#### Exercise brief:
For the records below, report how many lines include "article", with no accompanying text.

#### Dataset entries:

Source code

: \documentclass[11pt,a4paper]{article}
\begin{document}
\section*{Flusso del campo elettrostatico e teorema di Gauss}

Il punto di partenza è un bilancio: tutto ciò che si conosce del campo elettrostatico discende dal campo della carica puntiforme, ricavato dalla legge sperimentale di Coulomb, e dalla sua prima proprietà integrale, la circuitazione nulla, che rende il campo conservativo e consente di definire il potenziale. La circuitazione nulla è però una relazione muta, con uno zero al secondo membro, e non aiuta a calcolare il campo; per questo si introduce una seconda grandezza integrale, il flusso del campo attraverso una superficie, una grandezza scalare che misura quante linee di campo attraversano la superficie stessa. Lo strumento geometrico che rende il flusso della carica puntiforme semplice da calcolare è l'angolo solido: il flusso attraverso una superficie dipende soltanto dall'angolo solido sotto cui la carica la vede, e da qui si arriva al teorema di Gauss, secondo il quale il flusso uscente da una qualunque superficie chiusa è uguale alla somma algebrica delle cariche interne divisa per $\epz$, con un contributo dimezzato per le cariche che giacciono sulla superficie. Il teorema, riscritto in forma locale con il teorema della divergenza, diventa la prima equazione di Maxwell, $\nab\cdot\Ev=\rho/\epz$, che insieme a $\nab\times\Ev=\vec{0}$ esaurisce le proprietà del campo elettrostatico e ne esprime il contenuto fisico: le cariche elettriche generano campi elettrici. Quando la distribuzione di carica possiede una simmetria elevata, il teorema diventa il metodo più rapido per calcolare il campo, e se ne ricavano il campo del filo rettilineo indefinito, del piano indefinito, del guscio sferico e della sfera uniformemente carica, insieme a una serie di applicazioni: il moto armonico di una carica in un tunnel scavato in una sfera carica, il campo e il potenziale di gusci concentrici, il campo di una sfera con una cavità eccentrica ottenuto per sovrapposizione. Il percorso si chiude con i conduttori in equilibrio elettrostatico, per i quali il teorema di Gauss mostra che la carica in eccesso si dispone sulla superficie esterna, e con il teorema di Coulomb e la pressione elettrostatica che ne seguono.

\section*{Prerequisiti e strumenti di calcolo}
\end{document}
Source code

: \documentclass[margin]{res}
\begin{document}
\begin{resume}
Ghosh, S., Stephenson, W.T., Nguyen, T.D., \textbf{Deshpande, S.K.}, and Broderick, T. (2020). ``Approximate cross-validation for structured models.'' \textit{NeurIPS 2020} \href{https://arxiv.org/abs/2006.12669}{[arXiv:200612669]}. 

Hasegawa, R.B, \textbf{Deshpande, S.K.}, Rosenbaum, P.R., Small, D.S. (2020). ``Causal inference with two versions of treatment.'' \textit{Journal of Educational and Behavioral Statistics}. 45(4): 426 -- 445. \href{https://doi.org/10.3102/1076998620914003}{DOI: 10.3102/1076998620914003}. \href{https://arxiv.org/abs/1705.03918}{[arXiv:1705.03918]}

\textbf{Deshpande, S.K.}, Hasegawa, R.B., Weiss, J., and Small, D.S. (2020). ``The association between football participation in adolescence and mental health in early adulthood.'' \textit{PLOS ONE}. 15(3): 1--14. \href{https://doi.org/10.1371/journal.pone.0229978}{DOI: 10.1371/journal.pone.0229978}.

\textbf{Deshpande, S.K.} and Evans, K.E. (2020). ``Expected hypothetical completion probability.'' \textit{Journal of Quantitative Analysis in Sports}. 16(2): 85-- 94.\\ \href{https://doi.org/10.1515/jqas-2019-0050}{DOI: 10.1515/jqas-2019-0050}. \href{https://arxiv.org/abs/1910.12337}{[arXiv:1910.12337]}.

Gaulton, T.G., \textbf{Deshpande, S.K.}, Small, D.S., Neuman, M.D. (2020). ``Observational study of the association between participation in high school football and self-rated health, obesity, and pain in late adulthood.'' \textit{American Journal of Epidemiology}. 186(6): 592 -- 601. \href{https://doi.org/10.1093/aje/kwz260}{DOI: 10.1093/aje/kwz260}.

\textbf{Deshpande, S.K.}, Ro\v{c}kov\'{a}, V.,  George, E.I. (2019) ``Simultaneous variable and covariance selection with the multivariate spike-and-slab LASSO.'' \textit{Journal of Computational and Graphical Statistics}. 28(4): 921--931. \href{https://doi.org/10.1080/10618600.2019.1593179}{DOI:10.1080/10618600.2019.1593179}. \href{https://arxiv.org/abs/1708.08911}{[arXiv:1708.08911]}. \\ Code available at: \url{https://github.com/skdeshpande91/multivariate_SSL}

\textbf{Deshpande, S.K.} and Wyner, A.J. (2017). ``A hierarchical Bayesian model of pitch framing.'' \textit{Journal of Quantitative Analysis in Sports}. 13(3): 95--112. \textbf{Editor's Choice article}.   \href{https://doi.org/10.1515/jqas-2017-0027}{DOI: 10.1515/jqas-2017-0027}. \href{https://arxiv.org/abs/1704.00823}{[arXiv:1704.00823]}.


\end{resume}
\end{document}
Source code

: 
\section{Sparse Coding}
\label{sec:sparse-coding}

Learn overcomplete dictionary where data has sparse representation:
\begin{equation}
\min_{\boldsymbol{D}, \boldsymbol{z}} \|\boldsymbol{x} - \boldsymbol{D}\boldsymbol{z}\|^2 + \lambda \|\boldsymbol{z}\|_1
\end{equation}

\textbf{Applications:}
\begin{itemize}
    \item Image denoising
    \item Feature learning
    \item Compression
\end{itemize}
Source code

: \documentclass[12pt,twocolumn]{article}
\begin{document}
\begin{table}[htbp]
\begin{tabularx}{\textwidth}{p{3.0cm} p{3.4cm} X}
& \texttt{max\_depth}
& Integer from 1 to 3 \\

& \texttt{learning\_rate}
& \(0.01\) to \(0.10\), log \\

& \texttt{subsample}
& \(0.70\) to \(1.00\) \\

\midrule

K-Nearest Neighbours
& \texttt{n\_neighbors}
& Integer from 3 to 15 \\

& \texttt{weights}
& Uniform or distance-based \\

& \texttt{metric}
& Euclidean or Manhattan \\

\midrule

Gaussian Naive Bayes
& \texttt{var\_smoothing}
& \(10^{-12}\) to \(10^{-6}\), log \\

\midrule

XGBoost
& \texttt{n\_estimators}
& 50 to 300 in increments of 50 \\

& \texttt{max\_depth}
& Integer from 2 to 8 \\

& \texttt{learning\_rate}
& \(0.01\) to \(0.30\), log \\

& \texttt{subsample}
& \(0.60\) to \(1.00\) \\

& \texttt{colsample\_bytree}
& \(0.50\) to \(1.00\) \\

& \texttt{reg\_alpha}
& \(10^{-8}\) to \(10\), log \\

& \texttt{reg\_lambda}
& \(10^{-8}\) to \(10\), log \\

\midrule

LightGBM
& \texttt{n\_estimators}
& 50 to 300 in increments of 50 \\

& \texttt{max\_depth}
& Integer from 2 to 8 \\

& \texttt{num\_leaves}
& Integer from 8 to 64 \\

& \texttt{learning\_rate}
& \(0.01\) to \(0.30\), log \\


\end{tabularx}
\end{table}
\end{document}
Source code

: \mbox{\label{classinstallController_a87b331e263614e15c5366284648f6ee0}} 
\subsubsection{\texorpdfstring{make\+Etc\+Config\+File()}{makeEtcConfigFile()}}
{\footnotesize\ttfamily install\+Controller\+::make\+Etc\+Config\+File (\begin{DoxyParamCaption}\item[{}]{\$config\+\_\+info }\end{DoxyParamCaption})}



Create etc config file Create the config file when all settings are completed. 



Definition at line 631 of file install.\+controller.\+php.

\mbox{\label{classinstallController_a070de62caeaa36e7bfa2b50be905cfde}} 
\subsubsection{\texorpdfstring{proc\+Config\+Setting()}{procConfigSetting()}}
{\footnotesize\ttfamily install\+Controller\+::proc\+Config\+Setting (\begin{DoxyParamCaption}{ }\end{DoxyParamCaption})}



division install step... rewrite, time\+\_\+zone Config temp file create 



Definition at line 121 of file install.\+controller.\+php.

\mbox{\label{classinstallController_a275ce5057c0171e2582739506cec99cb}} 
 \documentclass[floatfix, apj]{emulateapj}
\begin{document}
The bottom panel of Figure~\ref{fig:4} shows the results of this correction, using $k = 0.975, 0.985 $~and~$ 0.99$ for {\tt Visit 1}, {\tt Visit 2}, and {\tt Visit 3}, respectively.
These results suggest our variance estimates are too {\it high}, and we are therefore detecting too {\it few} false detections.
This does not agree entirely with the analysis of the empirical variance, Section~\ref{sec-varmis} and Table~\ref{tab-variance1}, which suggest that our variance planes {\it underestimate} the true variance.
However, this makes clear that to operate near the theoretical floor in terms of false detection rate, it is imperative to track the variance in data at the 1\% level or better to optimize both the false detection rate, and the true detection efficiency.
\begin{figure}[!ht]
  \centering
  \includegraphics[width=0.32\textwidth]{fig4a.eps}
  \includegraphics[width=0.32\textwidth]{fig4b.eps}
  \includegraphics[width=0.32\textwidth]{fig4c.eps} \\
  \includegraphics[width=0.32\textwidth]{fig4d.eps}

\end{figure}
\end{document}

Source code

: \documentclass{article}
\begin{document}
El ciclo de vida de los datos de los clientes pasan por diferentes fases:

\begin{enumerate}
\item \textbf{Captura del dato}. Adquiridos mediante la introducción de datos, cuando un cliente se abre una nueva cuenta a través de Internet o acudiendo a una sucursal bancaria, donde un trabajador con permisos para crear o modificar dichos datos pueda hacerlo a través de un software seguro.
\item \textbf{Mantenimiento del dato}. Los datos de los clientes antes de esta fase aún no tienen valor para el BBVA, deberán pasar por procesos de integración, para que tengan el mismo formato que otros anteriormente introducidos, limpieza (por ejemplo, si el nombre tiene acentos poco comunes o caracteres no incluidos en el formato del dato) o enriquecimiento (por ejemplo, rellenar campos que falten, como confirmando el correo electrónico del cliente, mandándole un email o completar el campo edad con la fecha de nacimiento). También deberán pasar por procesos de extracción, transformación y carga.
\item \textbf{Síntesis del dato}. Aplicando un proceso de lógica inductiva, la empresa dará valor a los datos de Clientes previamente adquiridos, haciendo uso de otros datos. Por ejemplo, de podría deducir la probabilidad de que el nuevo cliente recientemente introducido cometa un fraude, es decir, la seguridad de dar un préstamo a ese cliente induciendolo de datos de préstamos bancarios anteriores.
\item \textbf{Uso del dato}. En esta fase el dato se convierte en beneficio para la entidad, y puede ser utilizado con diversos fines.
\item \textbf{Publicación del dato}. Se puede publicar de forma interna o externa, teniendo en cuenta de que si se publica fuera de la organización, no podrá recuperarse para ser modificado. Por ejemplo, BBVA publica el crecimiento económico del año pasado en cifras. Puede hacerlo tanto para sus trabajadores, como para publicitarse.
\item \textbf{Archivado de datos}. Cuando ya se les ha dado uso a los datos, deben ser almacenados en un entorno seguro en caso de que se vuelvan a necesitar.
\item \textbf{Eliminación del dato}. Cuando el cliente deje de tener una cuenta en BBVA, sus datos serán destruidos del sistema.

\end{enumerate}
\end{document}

#### Result of this task:
4